Mystical enlightenment represents a radical implosion of 
consciousness which in effect reverses the flow of God's creative 
process by disassembling the complexities of the created order 
and seeking an unstructured root of impersonal existence.

     Thus the religious desire for unity is faced with two 
options for its fulfillment:

 (1) "transcendence" through Christ to contact with the uncreated 
God, or..
 (2) "subscendence" through mystical self-awareness to contact 
with the created void.

     The Bible warns us, however, that we can realistically 
expect the bulk of humanity to reject the first option in favor 
of one that panders to the pride and perversity of its fallen 
nature. We know that man in his natural state not only is apart 
from God, but actively repudiates Him. Those who follow this 
tendency are thereby shutup to the only remaining possibility.

     To speak of God and His creation is to exhaust the scope of 
the real. There is nothing else. Everything that exists is either 
God Himself or is created by Him. In this we can see the 
inevitability of the present proliferation of mystical religions 
and occult philosophies. Those who refuse to find the unification 
of their fragmented lives in God must seek it within the realm of 
creation. Since the creation itself is fallen (Romans 8:19-23), 
the conclusion of the matter is that mysticism declares the way 
by which one embraces the fulfillment of the curse here and now.

     This is why Jesus can speak of only two roads: the narrow 
way which leads to life, and the broad way which leads to death. 
Just as there is only one Truth, there is really only one Lie, 
though it may take many forms. Although the broad road has many 
"lanes," they all lead to the same place in the end.

                    Brooks Alexander
                    Spiritual Counterfeits Project

GLOSSARY .....

ESOTERIC:  Derived from a Greek root signifying inner or within; 
anything that is withheld or veiled from the public at large and 
revealed only to an inner circle of initiates; commonly applied 
to the techniques and experiences of mystical enlightenment as 
well as the ideas of mystical philosophy.

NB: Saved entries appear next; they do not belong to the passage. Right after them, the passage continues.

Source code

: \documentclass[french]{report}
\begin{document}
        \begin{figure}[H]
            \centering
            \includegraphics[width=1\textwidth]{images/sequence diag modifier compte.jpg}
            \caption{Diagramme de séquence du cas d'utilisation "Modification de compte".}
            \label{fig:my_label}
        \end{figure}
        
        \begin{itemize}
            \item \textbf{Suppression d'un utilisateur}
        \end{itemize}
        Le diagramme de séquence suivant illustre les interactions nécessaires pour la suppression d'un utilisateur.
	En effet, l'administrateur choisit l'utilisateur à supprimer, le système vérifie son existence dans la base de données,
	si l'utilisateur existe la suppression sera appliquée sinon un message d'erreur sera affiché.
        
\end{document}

KABBALAH:  A distinctively Jewish form of occultism, developed by 
certain rabbis especially during the Middle Ages; it is based in 
part on a mystical and esoteric interpretation of the Old 
Testament.

MONISM:  The philosophical doctrine that there is only one 
ultimate reality in existence, and that all things are parts of 
or are composed of this reality.

OCCULT, OCCULTISM:  While most westerners are accustomed to think 
of the occult as equivalent to Satanism, black magic, astrology 
and fortune-telling, the word in its true sense simply means 
"hidden" or "concealed." Thus it is closely related to esoteric 
(above). Occultism in all its forms consists of secret techniques 
of consciousness-alteration, coupled with secret doctrines which 
explain the inner meaning of the experiences thereby attained. An 
occultist has declared that "occultism may be defined as the use 
of the hidden powers in man to discover the hidden life in the 
world."

TANTRA:  A series of Hindu and Buddhist scriptures which are 
concerned with special yogic practices for swiftly attaining 
enlightenment; also, the practices and techniques taught by those 
books; also, the philosophical tradition based on those 
teachings.

TAOISM:  A Chinese religion and philosophy based on the "Book of 
Tao", ascribed to Lao-Tzu (600 B.C.); basically monistic in 
character, it emphasizes that the "One" is ineffable and 
undefinable. The "I Ching," a Chinese book of divination, is 
associated with Taoism.

VENDANTA:  A monistic philosophy based in part on the "Vedas", 
which are ancient Hindu scriptures; the literal meaning of 
Vedanta is "the end of the Vedas," that is, their ultimate import 
of meaning.

YOGA:  Literally, "yoking" or "union"; any systemized technique 
or form of spiritual practice by which the practitioner (or yogi) 
seeks to condition himself at all levels -- physical, psychic and 
spiritual -- in ways that will facilitate the experience of 
conscious union with the divine principle.